開催前年の1963年(昭和38年)、組織委員会が置かれた赤坂離宮赤坂迎賓館)に、デザイン室が開設された。入場券、メダル、ユニフォーム、競技パンフレット、プログラム、施設の標識、案内板などを制作した。多くは20代後半から30代前半のデザイナーだった[14]

オリンピックに際して原弘が、「ノイエ・ハース・グロテスクヘルベチカの前身に当たる)というサンセリフ体を使いたい」と大日本印刷に打診、市谷工場に導入された[15]

ポスター

東京オリンピック第2号ポスター(9万枚作成)は、歴代大会のオリンピックポスターがイラストであったのを、グラフィックデザイナー亀倉雄策のデザイン(文字は原弘)、ストロボ写真演出早崎治、ディレクター村越襄で、オリンピックポスター初の写真ポスターである[16]。ポスターは全部で4種類が制作された[17]

第1号ポスター(10万枚作成)は、縦長の全体が白地に、赤い日の丸の下に、金の五輪マークと金字のTOKYOと1964のイラスト。6人が3案ずつ提出した指名コンペにて満場一致で選ばれた[14][18][19]、亀倉(文字は原弘)の大会エンブレムと同じデザインだった。赤と金の配色は豊臣秀吉陣羽織(木瓜桐文緋羅紗陣羽織・大阪城天守閣蔵)から着想を得たともいわれる[20][21]。オリンピック史上初めて五輪の輪の5色の標準色を詳細に決定した[22]

1959年の招致ポスターは栗谷川健一が手がけた通称「富士山」だった[23]

ピクトグラム

まず競技種目ピクトグラム計20種が前年に作られ、1964年に入ってから施設用ピクトグラム計39種の制作が始まった[24]

案内や誘導、競技種目表示においてピクトグラムが採用されたのは東京オリンピックが最初である。外国語(特に公用語のフランス語英語)によるコミュニケーションをとることができる者が少ない日本人と外国人の間を取り持つために開発された。制作にはアートディレクターを務めた勝見勝を中心に粟津潔ほか30名ほどのデザイナーが携わった。
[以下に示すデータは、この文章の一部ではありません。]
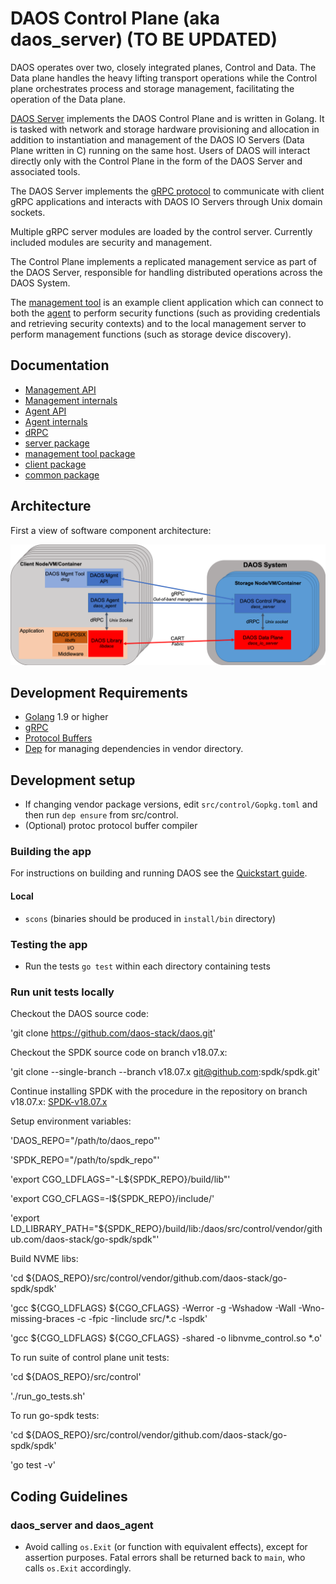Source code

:# DAOS Control Plane (aka daos_server) (TO BE UPDATED)

DAOS operates over two, closely integrated planes, Control and Data. The Data plane handles the heavy lifting transport operations while the Control plane orchestrates process and storage management, facilitating the operation of the Data plane.

[DAOS Server](server) implements the DAOS Control Plane and is written in Golang. It is tasked with network and storage hardware provisioning and allocation in addition to instantiation and management of the DAOS IO Servers (Data Plane written in C) running on the same host. Users of DAOS will interact directly only with the Control Plane in the form of the DAOS Server and associated tools.

The DAOS Server implements the [gRPC protocol](https://grpc.io/) to communicate with client gRPC applications and interacts with DAOS IO Servers through Unix domain sockets.

Multiple gRPC server modules are loaded by the control server. Currently included modules are security and management.

The Control Plane implements a replicated management service as part of the DAOS Server, responsible for handling distributed operations across the DAOS System.

The [management tool](dmg) is an example client application which can connect to both the [agent](agent) to perform security functions (such as providing credentials and retrieving security contexts) and to the local management server to perform management functions (such as storage device discovery).

## Documentation

-  [Management API](https://godoc.org/github.com/daos-stack/daos/src/control/client)
-  [Management internals](https://godoc.org/github.com/daos-stack/daos/src/control/server)
-  [Agent API](https://godoc.org/github.com/daos-stack/daos/src/control/client/agent)
-  [Agent internals](https://godoc.org/github.com/daos-stack/daos/src/control/security)
-  [dRPC](https://godoc.org/github.com/daos-stack/daos/src/control/drpc)
-  [server package](server/README.md)
-  [management tool package](dmg/README.md)
-  [client package](client/README.md)
-  [common package](common/README.md)

## Architecture

First a view of software component architecture:

![Architecture diagram](/doc/graph/system_architecture.png)

## Development Requirements

* [Golang](https://golang.org/) 1.9 or higher
* [gRPC](https://grpc.io/)
* [Protocol Buffers](https://developers.google.com/protocol-buffers/)
* [Dep](https://github.com/golang/dep/) for managing dependencies in vendor directory.

## Development setup

* If changing vendor package versions, edit `src/control/Gopkg.toml` and then run `dep ensure` from src/control.
* (Optional) protoc protocol buffer compiler

### Building the app

For instructions on building and running DAOS see the [Quickstart guide](../../doc/quickstart.md).

#### Local

* `scons` (binaries should be produced in `install/bin` directory)

### Testing the app

* Run the tests `go test` within each directory containing tests

### Run unit tests locally

Checkout the DAOS source code:

'git clone https://github.com/daos-stack/daos.git'

Checkout the SPDK source code on branch v18.07.x:

'git clone --single-branch --branch v18.07.x git@github.com:spdk/spdk.git'

Continue installing SPDK with the procedure in the repository on branch v18.07.x: [SPDK-v18.07.x](https://github.com/spdk/spdk/tree/v18.07.x)

Setup environment variables:

'DAOS_REPO="/path/to/daos_repo"'

'SPDK_REPO="/path/to/spdk_repo"'

'export CGO_LDFLAGS="-L${SPDK_REPO}/build/lib"'

'export CGO_CFLAGS=-I${SPDK_REPO}/include/'

'export LD_LIBRARY_PATH="${SPDK_REPO}/build/lib:/daos/src/control/vendor/github.com/daos-stack/go-spdk/spdk"'

Build NVME libs:

'cd ${DAOS_REPO}/src/control/vendor/github.com/daos-stack/go-spdk/spdk'

'gcc ${CGO_LDFLAGS} ${CGO_CFLAGS} -Werror -g -Wshadow -Wall -Wno-missing-braces -c -fpic -Iinclude src/*.c -lspdk'

'gcc ${CGO_LDFLAGS} ${CGO_CFLAGS} -shared -o libnvme_control.so *.o'

To run suite of control plane unit tests:

'cd ${DAOS_REPO}/src/control'

'./run_go_tests.sh'

To run go-spdk tests:

'cd ${DAOS_REPO}/src/control/vendor/github.com/daos-stack/go-spdk/spdk'

'go test -v'

## Coding Guidelines

### daos_server and daos_agent

* Avoid calling `os.Exit` (or function with equivalent effects), except for assertion purposes. Fatal errors shall be returned back to `main`, who calls `os.Exit` accordingly.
競技種目ピクトグラムを制作したのは、日本デザインセンターの山下芳郎1人である[25][26]。ヨット競技のみは人間を描かず、柔道・ウェイトリフティングの2つは正面図。残りの競技は右向きの1選手を描写した(レスリングのみ2選手が組む横からの図)。サッカー・バレー・バスケ・水球のボールは、各およそ右端中段寄りに配置された。
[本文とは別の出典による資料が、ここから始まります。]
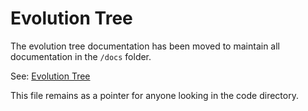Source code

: # Evolution Tree

The evolution tree documentation has been moved to maintain all documentation in the `/docs` folder.

See: [Evolution Tree](../../docs/extreme-mvp/evolution-tree.md)

This file remains as a pointer for anyone looking in the code directory.

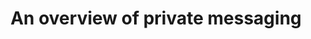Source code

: ---
layout: post
title: An overview of private messaging
excerpt: ""
categories: browse
tags: [Private messaging]
primary_tag: Sharing your content
secondary_tag: Private messaging
comments: false
share: true
identifier: private-messaging
status: draft
---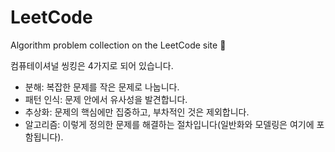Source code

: # LeetCode
Algorithm problem collection on the LeetCode site 🌱

컴퓨테이셔널 씽킹은 4가지로 되어 있습니다.
* 분해: 복잡한 문제를 작은 문제로 나눕니다.
* 패턴 인식: 문제 안에서 유사성을 발견합니다.
* 추상화: 문제의 핵심에만 집중하고, 부차적인 것은 제외합니다.
* 알고리즘: 이렇게 정의한 문제를 해결하는 절차입니다(일반화와 모델링은 여기에 포함됩니다).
東京2020オリンピックでは、1964年大会の競技種目ピクトグラムを先人へのリスペクトともに継承・進化させたものと位置づけて[27]、右向きに統一させず、左向きのデザインも混在させた[28]

日本選手団のユニホーム

東京オリンピックにおける日本選手団のユニホームは1964年(昭和39年)2月に国立競技場でコンテストが開催され、そこで選ばれたデザインが後日JOC総会にかけられて承認を受けるかたちで決定された。オリンピック東京大会日本選手団ユニホーム、特に開会式・閉会式で着用された式典用デレゲーションユニホームが、上半身が赤色で下半身が純白のかなり派手な服装であり、50年近く時を経た現在でもオリンピック日本選手団の公式ユニホームと言えばこの「上半身が赤色で、下半身は白色」を思い浮かべる人が多い。日本選手団の制服を松坂屋上野店が受注[29]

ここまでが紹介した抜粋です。